I think you know that it’s a surrender to God through His Son. I mean it’s seeking God through Jesus. I mean, Jesus says in John 14:6, “I’m the way, the truth, and the life. No one comes to God except through Me.” And Romans 10:9-10 says that if you confess with your heart, if you believe in your heart that Jesus died on the cross for your sins and rose from the dead three days later, and if you confess with your mouth, you will be saved. And I mean, that’s what it means. It means that, “God, I believe that You’re real. God, I believe that Your Son truly existed and died on the cross, that the stories and the gospels are true.” And you don’t have to be like, every word is true. It’s the context of the message, the resurrection, that He did this to help redeem us, so that we could have that relationship with God, so that we could be washed from our sins, because every one of us sins. I mean, I’ve been a Christian for 27 years. I still sin every day. My sins may have changed, and they’re not as bad as they were, but we all sin, and we all need that healing. We all need to be cleansed from our sins, and there’s nothing that can wash away our sins. It’s like that old hymn, “What can wash away my sins? Nothing but the blood of Jesus.”
Yeah. I’m sure that there are many atheists that you’ve encountered that kind of rebuff your story or just don’t believe it. I can’t imagine that they would just accept these sudden deliverances. But you are a walking testimony of the reality of God and the power in His life to free you and to heal you, in a sense, and move you from brokenness to wholeness. You are a beautiful, embodied example of that. Your life alone is an amazing testimony, and I love the words that you’re putting to it as you’re walking us through it. If there’s a curious skeptic who’s listening to your story and is kind of on their heels in disbelief going, “I just….”
Right.
But in some way, like you say, we all know there’s something wrong with us. We’re all craving for things to be right and good and to have that internal joy and that wholeness that you’re speaking of. And they might be willing to say, “Hey, God, if you’re real….” What would you say to someone who actually perhaps has just that moment of willingness, to say, “Hey, God, if you’re real….”

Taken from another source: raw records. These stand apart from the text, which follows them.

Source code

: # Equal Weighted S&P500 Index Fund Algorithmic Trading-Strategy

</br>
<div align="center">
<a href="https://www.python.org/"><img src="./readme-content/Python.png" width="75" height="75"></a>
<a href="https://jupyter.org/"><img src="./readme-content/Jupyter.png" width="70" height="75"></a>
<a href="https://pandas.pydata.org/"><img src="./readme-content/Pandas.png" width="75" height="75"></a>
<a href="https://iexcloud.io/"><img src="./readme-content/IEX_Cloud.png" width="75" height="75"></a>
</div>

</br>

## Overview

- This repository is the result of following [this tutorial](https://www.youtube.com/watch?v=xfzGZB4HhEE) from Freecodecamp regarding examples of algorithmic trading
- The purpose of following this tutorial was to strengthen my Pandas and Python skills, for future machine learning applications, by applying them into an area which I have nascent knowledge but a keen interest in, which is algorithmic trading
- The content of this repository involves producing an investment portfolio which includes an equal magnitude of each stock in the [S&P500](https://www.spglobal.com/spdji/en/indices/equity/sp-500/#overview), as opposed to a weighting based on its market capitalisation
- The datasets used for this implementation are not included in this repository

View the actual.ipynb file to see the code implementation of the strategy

Well, I mean, to the skeptic I would say, “Hey, I was there.” I mean, I went through this stuff. You just heard my story. And as I was going through it, I was like, “This can’t be real.” But it is. To the person that is at that moment, reach out, have that moment of faith, just give God a chance and see if He’ll show up, because there’s tale after tale of people who have had that moment of God showing up and rescuing them from something. But we have to be sincere about it. It can’t be just, “Oh, God, I want to see your laser light show.” I mean, to me, when I prayed that prayer, it was like end of my rope desperation, because I honestly knew I’d be dead in a month or two if I didn’t get out of that situation. And I don’t know why… As a Christian, I know that God loves us enough. Isaiah 43:4 says that God calls us precious in His sight, which I had a revelation of how much God loves me through that verse that I felt like I had the wind knocked out of me for two days from Isaiah 43:4. So I know that He cherishes every one of us. I mean, there’s countless scriptures about how much God loves us. Jesus says that He knows the very number of hairs on our head, or not hair on my head, but He provides sustenance for the birds, and aren’t we not worth more than that? The Bible says that we’re the apple of His eye. I mean, He truly loves us, each one of us, individually, and we have to be willing to receive Him.
The years I was resisting God, and sometimes giving Him the middle finger, He wasn’t acting in my life because I didn’t want Him to act in my life. C.S. Lewis put it great, as far as there are those that say to God, Your will be done, and there are those that God says to them, “Okay, your will be done.” He loves us enough to allow us free will to accept Him or reject Him, and Him accepting you, to me it’s an adventure. I mean, you don’t know what’s going to happen because God shows up. I don’t know. He has for me continually. Even this year. I mean, there’s tale after tale. I’m telling the big ones that got me started on this journey, but I could go on, almost every year, sometimes multiple times a year, just God continually showing up and being faithful. And I think it’s in 1 Timothy or 2 Timothy that Paul writes that God is faithful even when we’re faithless.
Right.
That’s very good. Obviously, too, Mark, you have a very deep and abiding love for the Bible, or what we call God’s word, and you invest in it, and you read it, and it’s obviously coming out of you. Now, when you were very first…. From the very beginning, you got a Bible from your mother, and you started reading it. So it’s been a practice for you, even in those early, early days when you may not have known what was going on. If a skeptic is willing to pick up a Bible, maybe for the first time, it can be a little bit intimidating and not knowing where to begin.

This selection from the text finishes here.